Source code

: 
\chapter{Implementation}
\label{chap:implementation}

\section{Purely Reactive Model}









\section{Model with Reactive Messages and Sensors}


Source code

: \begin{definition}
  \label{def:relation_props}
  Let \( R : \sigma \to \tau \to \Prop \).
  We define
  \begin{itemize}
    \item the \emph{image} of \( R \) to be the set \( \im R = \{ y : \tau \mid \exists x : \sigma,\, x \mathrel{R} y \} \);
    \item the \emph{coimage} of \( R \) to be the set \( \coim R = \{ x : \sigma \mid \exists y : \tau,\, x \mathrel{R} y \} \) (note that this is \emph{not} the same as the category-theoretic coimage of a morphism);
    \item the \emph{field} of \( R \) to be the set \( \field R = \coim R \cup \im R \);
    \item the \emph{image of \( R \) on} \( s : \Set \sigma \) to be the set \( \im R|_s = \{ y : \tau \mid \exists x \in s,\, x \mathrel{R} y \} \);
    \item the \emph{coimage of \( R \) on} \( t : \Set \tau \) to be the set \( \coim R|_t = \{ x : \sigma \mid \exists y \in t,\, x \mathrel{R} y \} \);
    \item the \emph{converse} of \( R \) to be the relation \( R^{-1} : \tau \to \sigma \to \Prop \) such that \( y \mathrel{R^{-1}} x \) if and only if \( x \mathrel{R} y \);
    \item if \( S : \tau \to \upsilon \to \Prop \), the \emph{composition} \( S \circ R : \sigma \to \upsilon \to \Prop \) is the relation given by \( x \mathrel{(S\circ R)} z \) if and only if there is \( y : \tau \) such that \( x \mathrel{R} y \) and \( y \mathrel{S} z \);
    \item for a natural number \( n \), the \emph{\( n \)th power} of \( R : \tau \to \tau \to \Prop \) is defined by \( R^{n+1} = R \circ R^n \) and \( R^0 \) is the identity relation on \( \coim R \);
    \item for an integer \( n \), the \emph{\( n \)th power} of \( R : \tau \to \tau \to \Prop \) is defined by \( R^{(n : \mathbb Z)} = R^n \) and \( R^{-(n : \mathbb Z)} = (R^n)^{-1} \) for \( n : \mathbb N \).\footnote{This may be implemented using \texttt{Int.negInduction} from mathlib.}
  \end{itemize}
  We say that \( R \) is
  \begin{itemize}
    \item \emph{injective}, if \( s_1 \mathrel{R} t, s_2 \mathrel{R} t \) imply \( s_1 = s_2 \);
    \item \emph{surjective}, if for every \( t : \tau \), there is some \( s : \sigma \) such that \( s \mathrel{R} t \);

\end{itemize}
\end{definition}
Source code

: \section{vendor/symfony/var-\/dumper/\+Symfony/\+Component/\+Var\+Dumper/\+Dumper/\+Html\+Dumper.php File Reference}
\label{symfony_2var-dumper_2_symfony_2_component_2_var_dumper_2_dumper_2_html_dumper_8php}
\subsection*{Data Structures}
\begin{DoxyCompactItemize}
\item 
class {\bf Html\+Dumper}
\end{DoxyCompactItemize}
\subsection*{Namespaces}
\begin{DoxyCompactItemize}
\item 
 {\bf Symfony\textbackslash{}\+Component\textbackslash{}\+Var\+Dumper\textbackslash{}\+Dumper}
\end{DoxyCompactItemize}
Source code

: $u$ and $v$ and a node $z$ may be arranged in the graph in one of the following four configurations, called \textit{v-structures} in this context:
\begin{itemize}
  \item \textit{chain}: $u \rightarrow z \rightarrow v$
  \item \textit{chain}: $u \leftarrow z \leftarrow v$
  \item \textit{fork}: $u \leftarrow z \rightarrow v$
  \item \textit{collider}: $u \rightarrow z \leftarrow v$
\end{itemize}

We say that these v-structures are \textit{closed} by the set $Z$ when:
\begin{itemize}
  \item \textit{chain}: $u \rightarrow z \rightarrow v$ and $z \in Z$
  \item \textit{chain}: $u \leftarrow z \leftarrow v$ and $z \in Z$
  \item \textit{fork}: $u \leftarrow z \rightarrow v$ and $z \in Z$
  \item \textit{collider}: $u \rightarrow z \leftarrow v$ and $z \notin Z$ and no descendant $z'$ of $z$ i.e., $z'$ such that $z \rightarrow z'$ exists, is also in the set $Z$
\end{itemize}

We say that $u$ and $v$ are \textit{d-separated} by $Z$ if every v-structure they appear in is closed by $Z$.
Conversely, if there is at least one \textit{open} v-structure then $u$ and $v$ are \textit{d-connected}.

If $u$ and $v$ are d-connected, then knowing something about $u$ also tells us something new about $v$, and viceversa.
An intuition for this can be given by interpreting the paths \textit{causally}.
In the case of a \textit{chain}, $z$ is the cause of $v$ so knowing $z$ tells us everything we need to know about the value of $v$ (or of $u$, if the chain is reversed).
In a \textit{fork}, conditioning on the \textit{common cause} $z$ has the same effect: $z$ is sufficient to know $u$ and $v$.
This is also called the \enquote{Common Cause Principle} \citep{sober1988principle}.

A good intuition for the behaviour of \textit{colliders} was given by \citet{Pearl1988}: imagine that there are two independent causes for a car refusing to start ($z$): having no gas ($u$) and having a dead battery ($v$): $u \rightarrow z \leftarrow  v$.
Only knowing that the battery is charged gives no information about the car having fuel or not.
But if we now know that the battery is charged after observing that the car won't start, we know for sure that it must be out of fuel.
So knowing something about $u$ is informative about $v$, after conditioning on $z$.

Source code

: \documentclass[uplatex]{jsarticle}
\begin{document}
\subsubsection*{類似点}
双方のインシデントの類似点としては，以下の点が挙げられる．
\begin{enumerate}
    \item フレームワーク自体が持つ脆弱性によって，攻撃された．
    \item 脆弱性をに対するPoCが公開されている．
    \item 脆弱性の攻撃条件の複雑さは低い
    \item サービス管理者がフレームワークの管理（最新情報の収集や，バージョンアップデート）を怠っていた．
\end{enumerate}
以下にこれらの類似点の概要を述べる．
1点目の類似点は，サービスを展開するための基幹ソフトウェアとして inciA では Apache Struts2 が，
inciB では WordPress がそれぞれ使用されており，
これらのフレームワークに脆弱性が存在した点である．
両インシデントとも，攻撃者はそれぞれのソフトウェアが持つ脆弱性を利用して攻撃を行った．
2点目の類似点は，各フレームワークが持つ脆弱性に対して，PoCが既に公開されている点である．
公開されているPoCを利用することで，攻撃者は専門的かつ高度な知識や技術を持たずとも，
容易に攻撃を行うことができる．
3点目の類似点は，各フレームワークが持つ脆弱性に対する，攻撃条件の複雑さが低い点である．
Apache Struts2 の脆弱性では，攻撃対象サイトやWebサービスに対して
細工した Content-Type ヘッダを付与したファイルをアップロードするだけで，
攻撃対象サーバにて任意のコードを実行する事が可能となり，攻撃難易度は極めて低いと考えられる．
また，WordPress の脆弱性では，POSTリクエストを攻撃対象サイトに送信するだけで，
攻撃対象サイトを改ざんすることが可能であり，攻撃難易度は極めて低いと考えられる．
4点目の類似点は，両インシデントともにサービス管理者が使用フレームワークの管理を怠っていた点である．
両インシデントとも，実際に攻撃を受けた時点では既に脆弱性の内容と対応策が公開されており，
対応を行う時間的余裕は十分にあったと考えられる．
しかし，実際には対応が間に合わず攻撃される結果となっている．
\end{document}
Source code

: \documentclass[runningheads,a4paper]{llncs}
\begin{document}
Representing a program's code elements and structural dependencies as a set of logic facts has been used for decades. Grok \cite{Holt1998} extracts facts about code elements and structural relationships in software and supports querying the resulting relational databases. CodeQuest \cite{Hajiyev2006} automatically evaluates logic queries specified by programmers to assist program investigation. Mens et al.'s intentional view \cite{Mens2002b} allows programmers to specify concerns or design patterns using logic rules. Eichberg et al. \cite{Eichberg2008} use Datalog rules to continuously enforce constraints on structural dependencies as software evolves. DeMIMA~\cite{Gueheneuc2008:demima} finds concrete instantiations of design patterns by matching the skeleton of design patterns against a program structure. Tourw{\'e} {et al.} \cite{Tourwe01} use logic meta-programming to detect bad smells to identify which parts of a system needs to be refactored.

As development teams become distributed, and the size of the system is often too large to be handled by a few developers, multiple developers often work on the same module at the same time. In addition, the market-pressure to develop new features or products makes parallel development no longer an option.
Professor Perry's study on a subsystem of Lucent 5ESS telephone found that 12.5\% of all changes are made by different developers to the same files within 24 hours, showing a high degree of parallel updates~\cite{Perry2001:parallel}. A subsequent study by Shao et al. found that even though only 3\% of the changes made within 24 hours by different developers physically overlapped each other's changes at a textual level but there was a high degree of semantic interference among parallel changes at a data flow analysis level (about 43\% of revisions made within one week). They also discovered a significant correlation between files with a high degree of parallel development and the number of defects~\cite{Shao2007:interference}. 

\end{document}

- To do
In these records, tally the lines that contain the string "having", and give only the result.

- Solution for this task
2